■ **Required work**
Search the data for the word "have" and copy every line that contains it.

■ **Provided information**

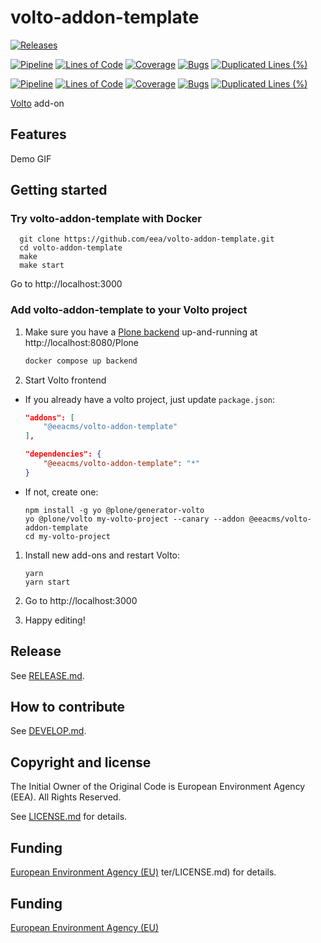 # volto-addon-template

[![Releases](https://img.shields.io/github/v/release/eea/volto-addon-template)](https://github.com/eea/volto-addon-template/releases)

[![Pipeline](https://ci.eionet.europa.eu/buildStatus/icon?job=volto-addons%2Fvolto-addon-template%2Fmaster&subject=master)](https://ci.eionet.europa.eu/view/Github/job/volto-addons/job/volto-addon-template/job/master/display/redirect)
[![Lines of Code](https://sonarqube.eea.europa.eu/api/project_badges/measure?project=volto-addon-template-master&metric=ncloc)](https://sonarqube.eea.europa.eu/dashboard?id=volto-addon-template-master)
[![Coverage](https://sonarqube.eea.europa.eu/api/project_badges/measure?project=volto-addon-template-master&metric=coverage)](https://sonarqube.eea.europa.eu/dashboard?id=volto-addon-template-master)
[![Bugs](https://sonarqube.eea.europa.eu/api/project_badges/measure?project=volto-addon-template-master&metric=bugs)](https://sonarqube.eea.europa.eu/dashboard?id=volto-addon-template-master)
[![Duplicated Lines (%)](https://sonarqube.eea.europa.eu/api/project_badges/measure?project=volto-addon-template-master&metric=duplicated_lines_density)](https://sonarqube.eea.europa.eu/dashboard?id=volto-addon-template-master)

[![Pipeline](https://ci.eionet.europa.eu/buildStatus/icon?job=volto-addons%2Fvolto-addon-template%2Fdevelop&subject=develop)](https://ci.eionet.europa.eu/view/Github/job/volto-addons/job/volto-addon-template/job/develop/display/redirect)
[![Lines of Code](https://sonarqube.eea.europa.eu/api/project_badges/measure?project=volto-addon-template-develop&metric=ncloc)](https://sonarqube.eea.europa.eu/dashboard?id=volto-addon-template-develop)
[![Coverage](https://sonarqube.eea.europa.eu/api/project_badges/measure?project=volto-addon-template-develop&metric=coverage)](https://sonarqube.eea.europa.eu/dashboard?id=volto-addon-template-develop)
[![Bugs](https://sonarqube.eea.europa.eu/api/project_badges/measure?project=volto-addon-template-develop&metric=bugs)](https://sonarqube.eea.europa.eu/dashboard?id=volto-addon-template-develop)
[![Duplicated Lines (%)](https://sonarqube.eea.europa.eu/api/project_badges/measure?project=volto-addon-template-develop&metric=duplicated_lines_density)](https://sonarqube.eea.europa.eu/dashboard?id=volto-addon-template-develop)


[Volto](https://github.com/plone/volto) add-on

## Features

Demo GIF

## Getting started

### Try volto-addon-template with Docker

      git clone https://github.com/eea/volto-addon-template.git
      cd volto-addon-template
      make
      make start

Go to http://localhost:3000

### Add volto-addon-template to your Volto project

1. Make sure you have a [Plone backend](https://plone.org/download) up-and-running at http://localhost:8080/Plone

   ```Bash
   docker compose up backend
   ```

1. Start Volto frontend

* If you already have a volto project, just update `package.json`:

   ```JSON
   "addons": [
       "@eeacms/volto-addon-template"
   ],

   "dependencies": {
       "@eeacms/volto-addon-template": "*"
   }
   ```

* If not, create one:

   ```
   npm install -g yo @plone/generator-volto
   yo @plone/volto my-volto-project --canary --addon @eeacms/volto-addon-template
   cd my-volto-project
   ```

1. Install new add-ons and restart Volto:

   ```
   yarn
   yarn start
   ```

1. Go to http://localhost:3000

1. Happy editing!

## Release

See [RELEASE.md](https://github.com/eea/volto-addon-template/blob/master/RELEASE.md).

## How to contribute

See [DEVELOP.md](https://github.com/eea/volto-addon-template/blob/master/DEVELOP.md).

## Copyright and license

The Initial Owner of the Original Code is European Environment Agency (EEA).
All Rights Reserved.

See [LICENSE.md](https://github.com/eea/volto-addon-template/blob/master/LICENSE.md) for details.

## Funding

[European Environment Agency (EU)](http://eea.europa.eu)
ter/LICENSE.md) for details.

## Funding

[European Environment Agency (EU)](http://eea.europa.eu)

■ **Reply**
1. Make sure you have a [Plone backend](https://plone.org/download) up-and-running at http://localhost:8080/Plone
* If you already have a volto project, just update `package.json`:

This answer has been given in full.